_WHAT TO PRODUCE_. Your answer must consist solely of the line containing "10.6 ms: 1.04x" and each line after it through the end of the data, copied exactly.

_PROVIDED RECORDS_.

/---

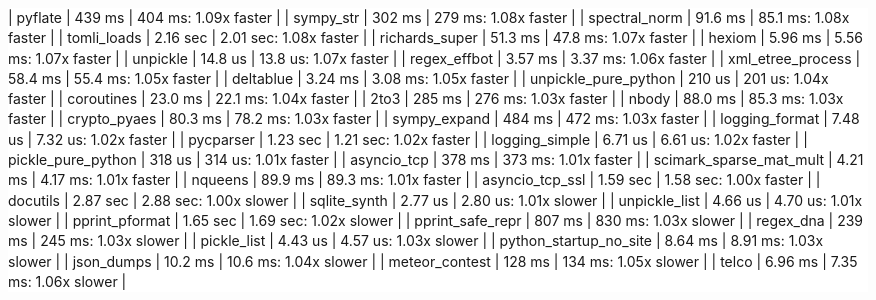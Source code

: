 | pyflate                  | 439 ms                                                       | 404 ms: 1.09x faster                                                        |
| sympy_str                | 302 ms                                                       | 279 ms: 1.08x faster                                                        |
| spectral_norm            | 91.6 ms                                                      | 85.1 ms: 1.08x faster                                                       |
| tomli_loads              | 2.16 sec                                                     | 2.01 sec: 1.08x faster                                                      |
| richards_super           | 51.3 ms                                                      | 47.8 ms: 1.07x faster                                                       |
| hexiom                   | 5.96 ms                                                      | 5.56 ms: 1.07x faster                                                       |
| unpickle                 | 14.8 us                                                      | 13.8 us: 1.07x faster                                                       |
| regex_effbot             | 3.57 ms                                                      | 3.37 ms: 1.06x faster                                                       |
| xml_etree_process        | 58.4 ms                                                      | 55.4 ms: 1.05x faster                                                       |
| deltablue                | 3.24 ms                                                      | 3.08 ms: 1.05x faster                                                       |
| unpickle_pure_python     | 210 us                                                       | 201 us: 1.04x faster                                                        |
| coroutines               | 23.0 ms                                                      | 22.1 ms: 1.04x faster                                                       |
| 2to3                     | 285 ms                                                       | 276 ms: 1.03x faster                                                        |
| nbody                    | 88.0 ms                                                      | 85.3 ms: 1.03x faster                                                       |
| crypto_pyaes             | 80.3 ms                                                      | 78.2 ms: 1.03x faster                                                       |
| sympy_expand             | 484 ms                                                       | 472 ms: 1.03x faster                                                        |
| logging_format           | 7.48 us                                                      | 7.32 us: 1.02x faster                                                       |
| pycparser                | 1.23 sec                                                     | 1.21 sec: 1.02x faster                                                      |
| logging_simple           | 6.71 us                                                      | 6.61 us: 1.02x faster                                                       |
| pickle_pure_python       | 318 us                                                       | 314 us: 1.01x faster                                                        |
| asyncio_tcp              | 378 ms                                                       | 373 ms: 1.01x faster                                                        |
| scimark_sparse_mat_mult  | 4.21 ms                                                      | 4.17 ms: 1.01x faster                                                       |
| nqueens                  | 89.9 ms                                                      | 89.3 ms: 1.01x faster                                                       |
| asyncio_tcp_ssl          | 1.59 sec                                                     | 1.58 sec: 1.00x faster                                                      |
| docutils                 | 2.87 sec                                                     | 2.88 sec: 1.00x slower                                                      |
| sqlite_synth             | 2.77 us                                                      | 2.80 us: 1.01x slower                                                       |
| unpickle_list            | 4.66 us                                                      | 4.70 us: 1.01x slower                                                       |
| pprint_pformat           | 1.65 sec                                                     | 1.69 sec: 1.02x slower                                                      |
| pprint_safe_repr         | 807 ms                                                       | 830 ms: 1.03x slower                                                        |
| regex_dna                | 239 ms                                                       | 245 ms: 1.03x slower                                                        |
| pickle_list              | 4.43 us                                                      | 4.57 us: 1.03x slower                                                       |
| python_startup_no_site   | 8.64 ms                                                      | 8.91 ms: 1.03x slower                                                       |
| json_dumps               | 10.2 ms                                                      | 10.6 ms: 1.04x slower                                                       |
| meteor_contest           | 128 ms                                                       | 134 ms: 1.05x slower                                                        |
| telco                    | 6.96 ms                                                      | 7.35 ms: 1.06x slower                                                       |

\---

_PROBLEM SOLUTION_.
| json_dumps               | 10.2 ms                                                      | 10.6 ms: 1.04x slower                                                       |
| meteor_contest           | 128 ms                                                       | 134 ms: 1.05x slower                                                        |
| telco                    | 6.96 ms                                                      | 7.35 ms: 1.06x slower                                                       |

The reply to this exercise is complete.